Task directions →
Transcribe the records exactly. Pictures do not belong in the transcription.

<<<<

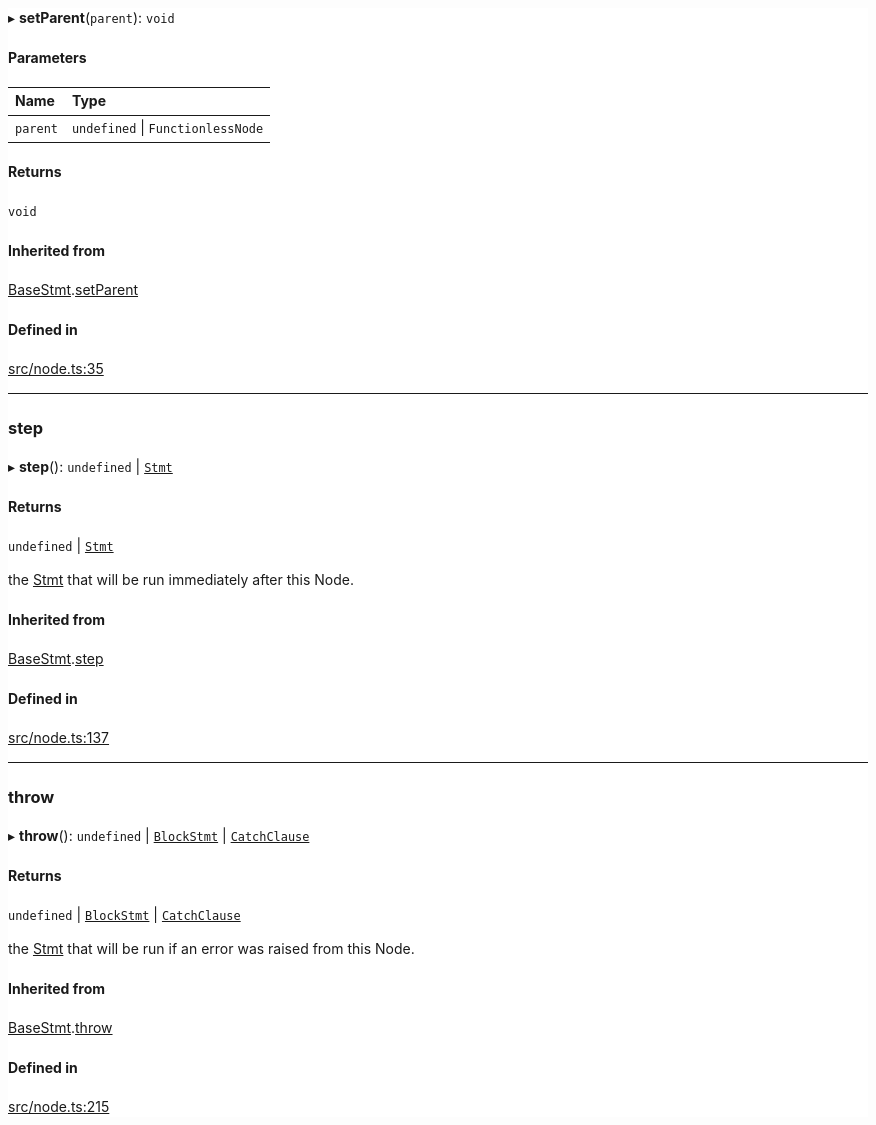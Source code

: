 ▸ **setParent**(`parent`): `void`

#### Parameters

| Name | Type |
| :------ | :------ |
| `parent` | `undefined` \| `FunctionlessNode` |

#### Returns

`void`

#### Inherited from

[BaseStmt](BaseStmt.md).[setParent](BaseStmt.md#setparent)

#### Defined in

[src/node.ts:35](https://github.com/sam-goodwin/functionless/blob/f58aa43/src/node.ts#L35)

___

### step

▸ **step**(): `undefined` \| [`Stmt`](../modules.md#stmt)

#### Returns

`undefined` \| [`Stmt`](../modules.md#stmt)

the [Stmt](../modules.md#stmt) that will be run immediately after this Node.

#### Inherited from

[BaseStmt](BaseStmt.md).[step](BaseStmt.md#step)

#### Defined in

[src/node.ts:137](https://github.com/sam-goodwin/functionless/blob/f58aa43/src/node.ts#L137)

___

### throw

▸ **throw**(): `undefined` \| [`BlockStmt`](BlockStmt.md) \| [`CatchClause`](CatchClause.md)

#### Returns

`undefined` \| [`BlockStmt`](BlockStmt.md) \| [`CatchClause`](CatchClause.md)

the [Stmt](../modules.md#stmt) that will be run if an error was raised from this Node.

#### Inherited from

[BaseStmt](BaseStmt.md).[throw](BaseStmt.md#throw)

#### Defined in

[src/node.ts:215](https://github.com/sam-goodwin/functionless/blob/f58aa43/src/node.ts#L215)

>>>>

Output of the exercise →
Source code

: ▸ **setParent**(`parent`): `void`

#### Parameters

| Name | Type |
| :------ | :------ |
| `parent` | `undefined` \| `FunctionlessNode` |

#### Returns

`void`

#### Inherited from

[BaseStmt](BaseStmt.md).[setParent](BaseStmt.md#setparent)

#### Defined in

[src/node.ts:35](https://github.com/sam-goodwin/functionless/blob/f58aa43/src/node.ts#L35)

___

### step

▸ **step**(): `undefined` \| [`Stmt`](../modules.md#stmt)

#### Returns

`undefined` \| [`Stmt`](../modules.md#stmt)

the [Stmt](../modules.md#stmt) that will be run immediately after this Node.

#### Inherited from

[BaseStmt](BaseStmt.md).[step](BaseStmt.md#step)

#### Defined in

[src/node.ts:137](https://github.com/sam-goodwin/functionless/blob/f58aa43/src/node.ts#L137)

___

### throw

▸ **throw**(): `undefined` \| [`BlockStmt`](BlockStmt.md) \| [`CatchClause`](CatchClause.md)

#### Returns

`undefined` \| [`BlockStmt`](BlockStmt.md) \| [`CatchClause`](CatchClause.md)

the [Stmt](../modules.md#stmt) that will be run if an error was raised from this Node.

#### Inherited from

[BaseStmt](BaseStmt.md).[throw](BaseStmt.md#throw)

#### Defined in

[src/node.ts:215](https://github.com/sam-goodwin/functionless/blob/f58aa43/src/node.ts#L215)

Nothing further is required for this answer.